The clinical consequences of osteoporotic vertebral compression fractures are multifaceted. Patients who experience these fractures often suffer from acute or subacute back pain. This pain can be severe, debilitating and persistent, making it a primary reason for seeking medical attention [
6]. In addition to pain, these fractures result in a loss of vertebral height and can lead to kyphosis or a forward curvature of the spine [
7]. This altered spinal alignment can reduce lung capacity, leading to respiratory compromise, and impair mobility, further diminishing the patient's quality of life. Reduced physical activity and an inability to perform daily tasks add to the burden independently [
8].
Diagnosing and managing osteoporotic vertebral compression fractures presents a unique set of challenges. These fractures are frequently asymptomatic until pain becomes pronounced, making early diagnosis a complex task. Often, they are discovered incidentally on radiological studies performed for other reasons [
6]. Additionally, conventional X-rays may lose sensitivity, and more advanced imaging techniques, such as magnetic resonance imaging (MRI) or computed tomography (CT), are necessary for accurate diagnosis [
6]. However, the lack of awareness and inconsistent screening practices contribute to underdiagnosis.

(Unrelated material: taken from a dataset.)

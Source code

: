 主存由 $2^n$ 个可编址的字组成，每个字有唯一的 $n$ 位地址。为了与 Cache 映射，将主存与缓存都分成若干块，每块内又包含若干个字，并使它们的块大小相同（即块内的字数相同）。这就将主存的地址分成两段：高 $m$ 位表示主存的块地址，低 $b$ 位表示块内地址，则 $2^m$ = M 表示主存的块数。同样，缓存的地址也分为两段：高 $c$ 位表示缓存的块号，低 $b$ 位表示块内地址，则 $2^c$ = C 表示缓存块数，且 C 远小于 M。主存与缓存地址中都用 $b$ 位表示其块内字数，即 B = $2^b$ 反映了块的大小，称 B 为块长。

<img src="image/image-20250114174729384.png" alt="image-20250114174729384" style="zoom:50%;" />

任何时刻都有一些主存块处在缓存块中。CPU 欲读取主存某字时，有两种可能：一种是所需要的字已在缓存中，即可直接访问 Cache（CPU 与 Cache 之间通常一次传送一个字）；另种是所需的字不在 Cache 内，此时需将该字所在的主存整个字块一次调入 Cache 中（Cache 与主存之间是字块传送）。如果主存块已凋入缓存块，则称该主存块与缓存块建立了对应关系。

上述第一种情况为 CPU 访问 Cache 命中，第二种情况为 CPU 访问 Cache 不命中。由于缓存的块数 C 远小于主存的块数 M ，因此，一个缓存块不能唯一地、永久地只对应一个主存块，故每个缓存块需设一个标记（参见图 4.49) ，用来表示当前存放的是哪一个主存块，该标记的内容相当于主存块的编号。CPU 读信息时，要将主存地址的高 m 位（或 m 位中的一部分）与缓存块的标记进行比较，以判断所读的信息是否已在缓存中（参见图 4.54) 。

The challenges in managing these fractures revolve around a multifaceted approach that includes pain management, restoration of vertebral height, and prevention of further fractures [
9]. Medical treatments, such as analgesics and physical therapy, may offer relief from pain, but they do not address the underlying structural problem [
10]. The development of pharmaceutical interventions that can improve bone density and quality is a notable advancement [
11]. However, for patients with acute pain, diminished quality of life, or compromised spinal stability, surgical interventions like kyphoplasty have gained prominence as they provide immediate pain relief, restore vertebral height, and improve function[
11].
Economic Impact of Vertebral Compression Fractures: The economic impact of vertebral compression fractures is a matter of increasing concern. The financial implications extend to both healthcare systems and society at large. Hospitalization costs associated with these fractures are substantial. Patients often require extended hospital stays for pain management and rehabilitation [
11]. Specialized care units, particularly for elderly individuals, are necessary to address their specific needs, adding to the overall expenses. Rehabilitation costs, encompassing physical therapy, occupational therapy, and long-term care, constitute a significant portion of the economic burden [
11]. These services aim to enhance patients' recovery and functional independence, but they also come with substantial financial commitments.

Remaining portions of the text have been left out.